DUI REDUCED TO RECKLESS DRIVING

Santa Rosa County, FL

27 de mayo de 2025

Client — a retired, elderly gentleman — was charged in Santa Rosa County, Florida with DUI causing damage to property or person (F.S. § 316.193(3)(c)1) and leaving the scene of a crash involving property damage (F.S. § 316.061(1)). A DUI conviction of this kind threatens serious consequences for someone in his position: possible incarceration, heavy fines, license suspension, long-term insurance and mobility impacts, and reputational and practical harms that are especially acute for older adults. The arrest report shows the officer’s case rested heavily on two things: (1) field observations of impairment at the scene and (2) the client’s post-Miranda admission that he had taken prescribed medication the prior night (the report records that Mr. Golden admitted to taking prescription sedatives). Notably, breath testing at the jail registered 0.000, and the client had difficulty producing a urine sample — gaps that undermined any chemical-proof theory. The officer’s observations and the client’s admission of lawful, prescribed medication were, in the prosecution’s view, enough to charge DUI; for us, they were the starting points for a rigorous factual and medical defense.

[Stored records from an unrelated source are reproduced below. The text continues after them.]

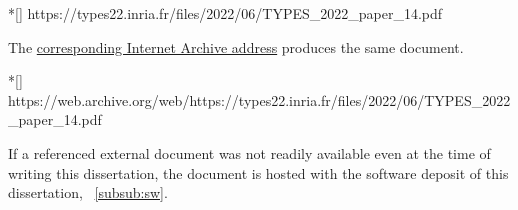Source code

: \begin{center}
\begin{minipage}{\textwidth}
\begin{cmdlisting}*[]
https://types22.inria.fr/files/2022/06/TYPES_2022_paper_14.pdf
\end{cmdlisting}
\end{minipage}
\end{center}

The \href{https://web.archive.org/web/https://types22.inria.fr/files/2022/06/TYPES_2022_paper_14.pdf}{corresponding Internet Archive address} produces the same document.

\begin{center}
\begin{minipage}{\textwidth}
\begin{cmdlisting}*[]
https://web.archive.org/web/https://types22.inria.fr/files/2022/06/TYPES_2022_paper_14.pdf
\end{cmdlisting}
\end{minipage}
\end{center}

If a referenced external document was not readily available even at the time of writing this dissertation,
the document is hosted with the software deposit of this dissertation, \cf~\autoref{subsub:sw}.

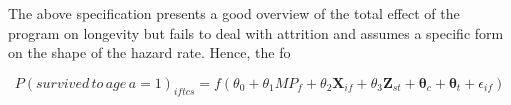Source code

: The above specification presents a good overview of the total effect of the program on longevity but fails to deal with attrition and assumes a specific form on the shape of the hazard rate. Hence, the fo

$$
P(survived\,to\,age\,a=1)_{iftcs} = f(\theta_0 + \theta_1MP_f + \theta_2\mathbf{X}_{if} + \theta_3\mathbf{Z}_{st} + \mathbf{\theta}_c + \mathbf{\theta}_t + \epsilon_{if})
$$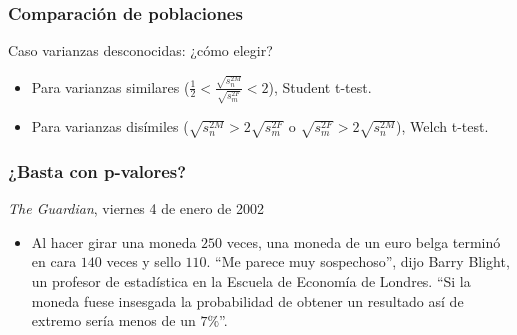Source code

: \documentclass[table]{beamer}
\begin{document}
\begin{frame}
    \frametitle{Comparación de poblaciones}
    \begin{block}{Caso varianzas desconocidas: ¿cómo elegir?}
        \begin{itemize}
            \item Para varianzas similares ($\frac{1}{2} < \frac{\sqrt{s^{2 M}_{n}}}{\sqrt{s^{2 F}_{m}}} < 2$), Student t-test.
            \item Para varianzas disímiles ($\sqrt{s^{2 M}_{n}} > 2 \sqrt{s^{2 F}_{m}}$ o $\sqrt{s^{2 F}_{m}} > 2 \sqrt{s^{2 M}_{n}}$), Welch t-test.
        \end{itemize}
    \end{block}
\end{frame}

\begin{frame}
    \frametitle{¿Basta con p-valores?}
    \begin{block}{\emph{The Guardian}, viernes 4 de enero de 2002}
        \begin{itemize}
            \item Al hacer girar una moneda $250$ veces, una moneda de un euro belga terminó en cara $140$ veces y sello $110$. ``Me parece muy sospechoso'', dijo Barry Blight, un profesor de estadística en la Escuela de Economía de Londres. ``Si la moneda fuese insesgada la probabilidad de obtener un resultado así de extremo sería menos de un $7 \%$''.
        \end{itemize}
    \end{block}
\end{frame}
\end{document}
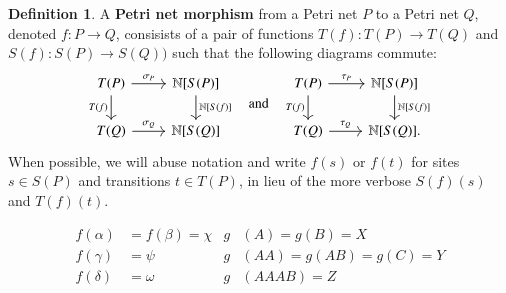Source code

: \documentclass[aps,prd,onecolumn,nofootinbib,letterpaper,preprintnumbers,superscriptaddress,eqsecnum]{revtex4}
\theoremstyle{definition}
\newtheorem{definition}{Definition}
\newcommand{\N}{\mathbb{N}}
\begin{document}
\begin{definition}\label{def:petri-map}
    A \textbf{Petri net morphism} from a Petri net $P$ to a Petri net $Q$, denoted $f : P \rightarrow Q$, consisists of a pair of functions $T(f) : T(P) \rightarrow T(Q)$ and $S(f): S(P) \rightarrow S(Q))$ such that the following diagrams commute:
    \begin{equation*}
        \begin{tikzcd}
            T(P)
            \arrow[r, "\sigma_P"]
            \arrow[d, "T(f)", swap]
            &
            \N[S(P)]
            \arrow[d, "\N \lbrack S(f) \rbrack"]
            \\
            T(Q)
            \arrow[r, "\sigma_Q"]
            &
            \N[S(Q)]
        \end{tikzcd}
        \quad
        \textrm{and}
        \quad
        \begin{tikzcd}
            T(P)
            \arrow[r, "\tau_P"]
            \arrow[d, "T(f)", swap]
            &
            \N[S(P)]
            \arrow[d, "\N \lbrack S(f) \rbrack"]
            \\
            T(Q)
            \arrow[r, "\tau_Q"]
            &
            \N[S(Q)].
        \end{tikzcd}
    \end{equation*}
    When possible, we will abuse notation and write $f(s)$ or $f(t)$ for sites $s \in S(P)$ and transitions $t \in T(P)$, in lieu of the more verbose $S(f)(s)$ and $T(f)(t)$.
\end{definition}

\begin{align*}
    f(\alpha) &= f(\beta) = \chi    & g&(A)    = g(B) = X \\
    f(\gamma) &= \psi               & g&(AA)   = g(AB) = g(C) = Y \\
    f(\delta) &= \omega             & g&(AAAB) = Z
\end{align*}
\end{document}
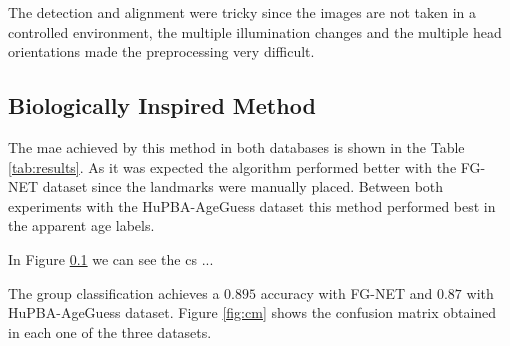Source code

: The detection and alignment were tricky since the images are not taken in a controlled environment, the multiple illumination changes and the multiple head orientations made the preprocessing very difficult.

\subsection{Biologically Inspired Method}

The \gls{mae} achieved by this method in both databases is shown in the Table \ref{tab:results}. As it was expected the algorithm performed better with the FG-NET dataset since the landmarks were manually placed. Between both experiments with the HuPBA-AgeGuess dataset this method performed best in the apparent age labels.

In Figure \ref{} we can see the \gls{cs} ... 

The group classification achieves a $0.895$ accuracy with FG-NET and $0.87$ with HuPBA-AgeGuess dataset. Figure \ref{fig:cm} shows the confusion matrix obtained in each one of the three datasets.

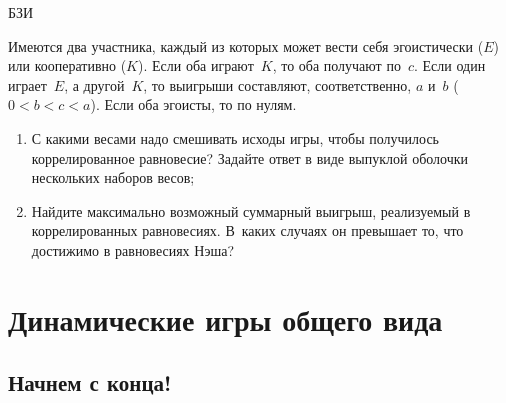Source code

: \begin{problem}\begin{source}
БЗИ
\end{source}
 Имеются
два участника, каждый из которых может вести себя
эгоистически ($E$) или кооперативно ($K$). Если оба
играют~$K$, то оба получают по~$c$. Если один играет~$E$, а
другой~$K$, то выигрыши составляют, соответственно, $a$
и~$b$ (${0<b<c<a}$). Если оба эгоисты, то по нулям.

\begin{enumerate}

\item С какими весами надо смешивать исходы игры, чтобы
получилось коррелированное равновесие? Задайте ответ в виде
выпуклой оболочки нескольких наборов весов;

\item Найдите максимально возможный суммарный выигрыш,
реализуемый в коррелированных равновесиях. В~каких случаях
он превышает то, что достижимо в равновесиях Нэша?

\end{enumerate}






\begin{sol}

\end{sol}
\end{problem}









\section{Динамические игры общего вида}

\subsection{Начнем с конца!}








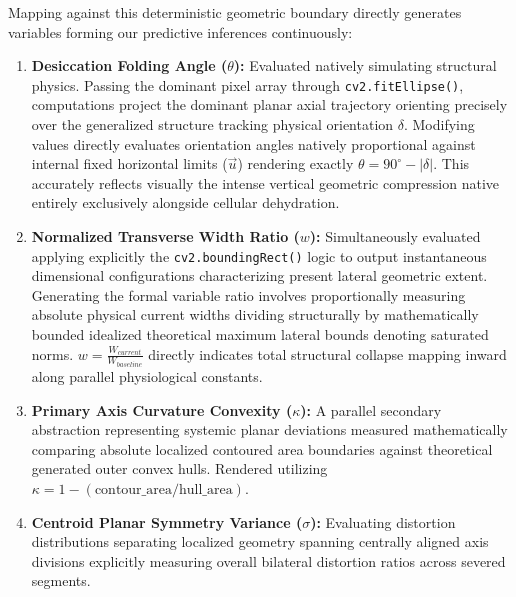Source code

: \documentclass[conference]{IEEEtran}
\begin{document}
Mapping against this deterministic geometric boundary directly generates variables forming our predictive inferences continuously:
\begin{enumerate}
    \item \textbf{Desiccation Folding Angle ($\theta$):} Evaluated natively simulating structural physics. Passing the dominant pixel array through \texttt{cv2.fitEllipse()}, computations project the dominant planar axial trajectory orienting precisely over the generalized structure tracking physical orientation $\delta$. Modifying values directly evaluates orientation angles natively proportional against internal fixed horizontal limits ($\vec{u}$) rendering exactly $\theta = 90^\circ - |\delta|$. This accurately reflects visually the intense vertical geometric compression native entirely exclusively alongside cellular dehydration.
    \item \textbf{Normalized Transverse Width Ratio ($w$):} Simultaneously evaluated applying explicitly the \texttt{cv2.boundingRect()} logic to output instantaneous dimensional configurations characterizing present lateral geometric extent. Generating the formal variable ratio involves proportionally measuring absolute physical current widths dividing structurally by mathematically bounded idealized theoretical maximum lateral bounds denoting saturated norms. $w = \frac{W_{current}}{W_{baseline}}$ directly indicates total structural collapse mapping inward along parallel physiological constants. 
    \item \textbf{Primary Axis Curvature Convexity ($\kappa$):} A parallel secondary abstraction representing systemic planar deviations measured mathematically comparing absolute localized contoured area boundaries against theoretical generated outer convex hulls. Rendered utilizing $\kappa = 1 - (\text{contour\_area} / \text{hull\_area})$.
    \item \textbf{Centroid Planar Symmetry Variance ($\sigma$):} Evaluating distortion distributions separating localized geometry spanning centrally aligned axis divisions explicitly measuring overall bilateral distortion ratios across severed segments.
\end{enumerate}
\end{document}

We responded by immediately preserving and testing the record. Our defense team secured the arrest and SFST documentation, the breath/urine testing logs, video (where available), and the officer’s notes; we obtained the client’s medical records and prescribing information to show legitimate, physician-directed use of medication and to explain timing, dosage, and expected effects. We then attacked the State’s narrative on multiple grounds: the reliability of field sobriety observations (especially with an older adult on lawful medication), the absence of corroborating chemical evidence, and the failure to account for medical or age-related factors that can mimic impairment. We also negotiated using a trial-ready posture that made clear we would test every element of the State’s case in court.

That approach paid off. Rather than take the case to verdict, the prosecution agreed to a substantially improved disposition: the DUI exposure was amended to Reckless Driving with a short probationary sentence (three months), and the more damaging charging consequences were avoided or not prosecuted to their full extent. Practically speaking, this result avoided a DUI conviction, minimized license and sentencing exposure, and spared the client the harsher collateral consequences that would have followed a DUI conviction — a particularly important outcome for an older, retired person whose livelihood and mobility could have been severely affected.

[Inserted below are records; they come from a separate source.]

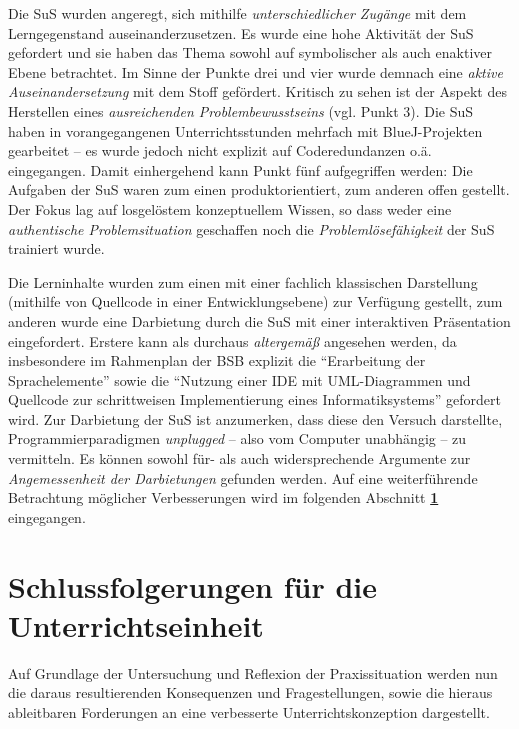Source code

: \documentclass[paper=a4, DIV=13, BCOR=12mm, twoside=on, onecolumn=on, open = any, titlepage =on, parskip =half-, headsepline = on, footsepline = on, chapterprefix = on, sectionprefix = on, appendixprefix = off, fontsize = 12pt, numbers = noenddot, abstract = off]{scrreprt}
\begin{document}
Die SuS wurden angeregt, sich mithilfe \emph{unterschiedlicher Zugänge} mit dem Lerngegenstand auseinanderzusetzen. Es wurde eine hohe Aktivität der SuS gefordert und sie haben das Thema sowohl auf symbolischer als auch enaktiver Ebene betrachtet. Im Sinne der Punkte drei und vier wurde demnach eine \emph{aktive Auseinandersetzung} mit dem Stoff gefördert. Kritisch zu sehen ist der Aspekt des Herstellen eines \emph{ausreichenden Problembewusstseins} (vgl. Punkt 3). Die SuS haben in vorangegangenen Unterrichtsstunden mehrfach mit BlueJ-Projekten gearbeitet -- es wurde jedoch nicht explizit auf Coderedundanzen o.ä. eingegangen. Damit einhergehend kann Punkt fünf aufgegriffen werden: Die Aufgaben der SuS waren zum einen produktorientiert, zum anderen offen gestellt. Der Fokus lag auf losgelöstem konzeptuellem Wissen, so dass weder eine \emph{authentische Problemsituation} geschaffen noch die \emph{Problemlösefähigkeit} der SuS trainiert wurde.

Die Lerninhalte wurden zum einen mit einer fachlich klassischen Darstellung (mithilfe von Quellcode in einer Entwicklungsebene) zur Verfügung gestellt, zum anderen wurde eine Darbietung durch die SuS mit einer interaktiven Präsentation eingefordert. Erstere kann als durchaus \emph{altergemäß} angesehen werden, da insbesondere im Rahmenplan der BSB explizit die "`Erarbeitung der Sprachelemente"' sowie die "`Nutzung einer IDE mit UML-Diagrammen und Quellcode zur schrittweisen Implementierung eines Informatiksystems"' \cite[S.17]{oberstufe:09} gefordert wird. Zur Darbietung der SuS ist anzumerken, dass diese den Versuch darstellte, Programmierparadigmen \emph{unplugged} -- also vom Computer unabhängig -- zu vermitteln. Es können sowohl für- als auch widersprechende Argumente zur \emph{Angemessenheit der Darbietungen} gefunden werden. Auf eine weiterführende Betrachtung möglicher Verbesserungen wird im folgenden Abschnitt \textbf{\ref{schlussfolgerungen}} eingegangen.

\par \singlespacing
\chapter{Schlussfolgerungen für die Unterrichtseinheit}
\label{schlussfolgerungen}
\onehalfspacing
\vspace*{-1cm}
Auf Grundlage der Untersuchung und Reflexion der Praxissituation werden nun die daraus resultierenden Konsequenzen und Fragestellungen, sowie die hieraus ableitbaren Forderungen an eine verbesserte Unterrichtskonzeption dargestellt.
\end{document}
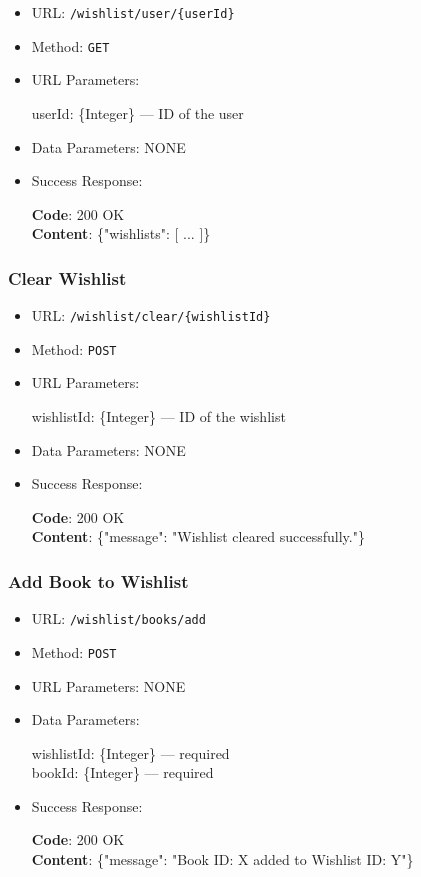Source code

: \begin{itemize}
    \item URL: \texttt{/wishlist/user/\{userId\}}
    \item Method: \texttt{GET}
    \item URL Parameters:

    userId: \{Integer\} — ID of the user

    \item Data Parameters: NONE

    \item Success Response: \newline

    \textbf{Code}: 200 OK \\
    \textbf{Content}: \{"wishlists": [ ... ]\}
\end{itemize}

\subsubsection*{Clear Wishlist}

\begin{itemize}
    \item URL: \texttt{/wishlist/clear/\{wishlistId\}}
    \item Method: \texttt{POST}
    \item URL Parameters:

    wishlistId: \{Integer\} — ID of the wishlist

    \item Data Parameters: NONE

    \item Success Response: \newline

    \textbf{Code}: 200 OK \\
    \textbf{Content}: \{"message": "Wishlist cleared successfully."\}
\end{itemize}

\subsubsection*{Add Book to Wishlist}

\begin{itemize}
    \item URL: \texttt{/wishlist/books/add}
    \item Method: \texttt{POST}
    \item URL Parameters: NONE
    \item Data Parameters:

    wishlistId: \{Integer\} — required \\
    bookId: \{Integer\} — required

    \item Success Response: \newline

    \textbf{Code}: 200 OK \\
    \textbf{Content}: \{"message": "Book ID: X added to Wishlist ID: Y"\}
\end{itemize}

Why this mattered: we turned a case the officer treated as a straightforward DUI into a negotiated, non-conviction-equivalent result by exposing the weak chemical evidence, presenting medical context, and making clear we were prepared to litigate. The case demonstrates how careful fact work, medical documentation, and a trial-ready posture protect clients — especially vulnerable older adults — from punishments disproportionate to the actual, provable conduct.

Past results do not guarantee future outcomes. This summary is general information, not legal advice.